Extracted information:
□ □ □ □ □
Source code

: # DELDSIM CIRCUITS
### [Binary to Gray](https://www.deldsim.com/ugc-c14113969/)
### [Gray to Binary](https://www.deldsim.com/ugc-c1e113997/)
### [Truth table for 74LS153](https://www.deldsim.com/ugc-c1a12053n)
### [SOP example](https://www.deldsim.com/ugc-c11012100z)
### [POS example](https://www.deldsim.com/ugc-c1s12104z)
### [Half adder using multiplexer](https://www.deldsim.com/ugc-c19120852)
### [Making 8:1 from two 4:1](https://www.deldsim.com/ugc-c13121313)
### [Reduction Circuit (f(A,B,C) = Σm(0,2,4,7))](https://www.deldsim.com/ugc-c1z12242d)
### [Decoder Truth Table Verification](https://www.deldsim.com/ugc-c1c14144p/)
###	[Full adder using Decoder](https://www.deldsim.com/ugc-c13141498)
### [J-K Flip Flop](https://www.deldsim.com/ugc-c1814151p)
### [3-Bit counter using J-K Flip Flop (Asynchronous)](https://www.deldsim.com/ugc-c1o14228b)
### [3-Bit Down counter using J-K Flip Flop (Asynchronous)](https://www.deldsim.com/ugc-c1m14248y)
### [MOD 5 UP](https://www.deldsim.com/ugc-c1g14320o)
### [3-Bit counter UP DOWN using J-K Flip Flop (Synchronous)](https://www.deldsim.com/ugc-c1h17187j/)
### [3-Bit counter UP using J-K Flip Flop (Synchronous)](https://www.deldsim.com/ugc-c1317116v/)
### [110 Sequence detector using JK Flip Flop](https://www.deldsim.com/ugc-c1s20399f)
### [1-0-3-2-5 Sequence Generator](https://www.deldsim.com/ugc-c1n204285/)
□ □ □ □ □
Every line above with the word "Sequence" is to be copied out.

Answer section:
### [110 Sequence detector using JK Flip Flop](https://www.deldsim.com/ugc-c1s20399f)
### [1-0-3-2-5 Sequence Generator](https://www.deldsim.com/ugc-c1n204285/)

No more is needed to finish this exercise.